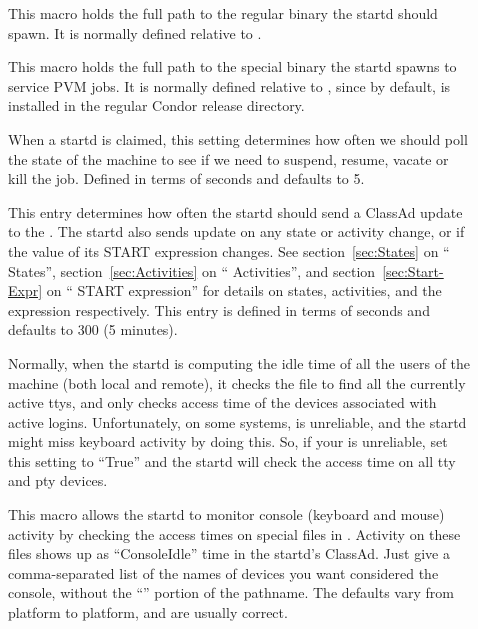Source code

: \begin{description}

\item[] \label{param:Starter}  This macro holds the
  full path to the regular  binary the startd should 
  spawn.
  It is normally defined relative to .
  
\item[] \label{param:AlternateStarter1}
  This macro holds the full path to the special 
  binary the startd spawns to service PVM jobs.  It is normally
  defined relative to , since by default,
   is installed in the regular Condor release
  directory. 
  
\item[] \label{param:PollingInterval} When a
  startd is claimed, this setting determines how often we should poll
  the state of the machine to see if we need to suspend, resume,
  vacate or kill the job.  Defined in terms of seconds and defaults to
  5.
  
\item[] \label{param:UpdateInterval} This
  entry determines how often the startd should send a ClassAd update
  to the .  The startd also sends update on any
  state or activity change, or if the value of its START expression
  changes.  See section~\ref{sec:States} on ``
  States'', section~\ref{sec:Activities} on ``
  Activities'', and section~\ref{sec:Start-Expr} on ``
  START expression'' for details on states, activities, and the
   expression respectively.  This entry is defined in
  terms of seconds and defaults to 300 (5 minutes).
  
\item[] \label{param:StartdHasBadUtmp}
  Normally, when the startd is computing the idle time of all the
  users of the machine (both local and remote), it checks the
   file to find all the currently active ttys, and only
  checks access time of the devices associated with active logins.
  Unfortunately, on some systems,  is unreliable, and the
  startd might miss keyboard activity by doing this.  So, if your
   is unreliable, set this setting to ``True'' and the
  startd will check the access time on all tty and pty devices.
  
\item[] \label{param:ConsoleDevices} This
  macro allows the startd to monitor console (keyboard and mouse)
  activity by checking the access times on special files in
  .  Activity on these files shows up as ``ConsoleIdle''
  time in the startd's ClassAd.  Just give a comma-separated list of
  the names of devices you want considered the console, without the
  ``'' portion of the pathname.  The defaults vary from
  platform to platform, and are usually correct.  


\end{description}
#####
AIM OF THE EXERCISE:
Every line of the entries above that holds "item" should be copied out.

WRITTEN ANSWER:
\item[] \label{param:Starter}  This macro holds the
\item[] \label{param:AlternateStarter1}
\item[] \label{param:PollingInterval} When a
\item[] \label{param:UpdateInterval} This
\item[] \label{param:StartdHasBadUtmp}
\item[] \label{param:ConsoleDevices} This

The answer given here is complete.